Si vous êtes étudiant, il est possible de mettre vos études en pause pendant un an pour vous consacrer à un projet personnel ou professionnel. Voici quelques détails à connaître avant de se lancer dans une année de césure, enrichi de plusieurs témoignages pour mieux comprendre cette expérience.


“Cela a été ma plus belle année en termes de réalisations personnelles et professionnelles”, nous confie Thycia, étudiante à HEIP qui a choisi de faire une pause après sa licence. Ce qu’a vécu Thycia s’appelle communément l’année de césure. Elle permet d’interrompre temporairement son cursus, pour une durée allant d’un semestre à deux semestres consécutifs. L’établissement d’origine garantit la place de l’étudiant au moment de son retour.

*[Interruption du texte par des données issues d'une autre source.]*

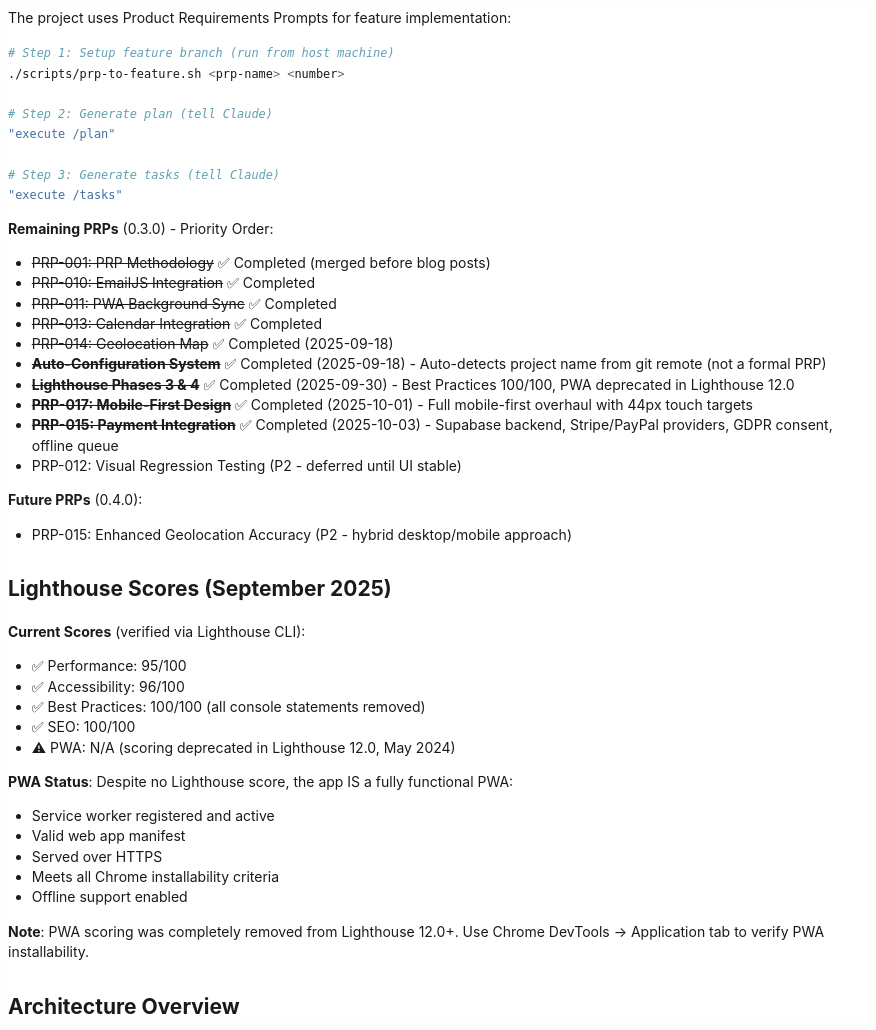 The project uses Product Requirements Prompts for feature implementation:

```bash
# Step 1: Setup feature branch (run from host machine)
./scripts/prp-to-feature.sh <prp-name> <number>

# Step 2: Generate plan (tell Claude)
"execute /plan"

# Step 3: Generate tasks (tell Claude)
"execute /tasks"
```

**Remaining PRPs** (0.3.0) - Priority Order:

- ~~PRP-001: PRP Methodology~~ ✅ Completed (merged before blog posts)
- ~~PRP-010: EmailJS Integration~~ ✅ Completed
- ~~PRP-011: PWA Background Sync~~ ✅ Completed
- ~~PRP-013: Calendar Integration~~ ✅ Completed
- ~~PRP-014: Geolocation Map~~ ✅ Completed (2025-09-18)
- ~~**Auto-Configuration System**~~ ✅ Completed (2025-09-18) - Auto-detects project name from git remote (not a formal PRP)
- ~~**Lighthouse Phases 3 & 4**~~ ✅ Completed (2025-09-30) - Best Practices 100/100, PWA deprecated in Lighthouse 12.0
- ~~**PRP-017: Mobile-First Design**~~ ✅ Completed (2025-10-01) - Full mobile-first overhaul with 44px touch targets
- ~~**PRP-015: Payment Integration**~~ ✅ Completed (2025-10-03) - Supabase backend, Stripe/PayPal providers, GDPR consent, offline queue
- PRP-012: Visual Regression Testing (P2 - deferred until UI stable)

**Future PRPs** (0.4.0):

- PRP-015: Enhanced Geolocation Accuracy (P2 - hybrid desktop/mobile approach)

## Lighthouse Scores (September 2025)

**Current Scores** (verified via Lighthouse CLI):

- ✅ Performance: 95/100
- ✅ Accessibility: 96/100
- ✅ Best Practices: 100/100 (all console statements removed)
- ✅ SEO: 100/100
- ⚠️ PWA: N/A (scoring deprecated in Lighthouse 12.0, May 2024)

**PWA Status**: Despite no Lighthouse score, the app IS a fully functional PWA:

- Service worker registered and active
- Valid web app manifest
- Served over HTTPS
- Meets all Chrome installability criteria
- Offline support enabled

**Note**: PWA scoring was completely removed from Lighthouse 12.0+. Use Chrome DevTools → Application tab to verify PWA installability.

## Architecture Overview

Ce laps de temps est pensé pour permettre des expériences difficiles à concilier avec les cours : partir en voyage, effectuer un ou plusieurs stages, apprendre une langue, développer des compétences pratiques, ou encore se lancer dans un projet associatif.
En France, l’année de césure est encadrée depuis la loi du 8 mars 2018 dite “relative à l’orientation et à la réussite des étudiants”, introduit dans le Code de l’éducation le dispositif de la césure, et le décret du 18 mai 2018 qui vient préciser les modalités avec des articles qui organisent juridiquement la césure.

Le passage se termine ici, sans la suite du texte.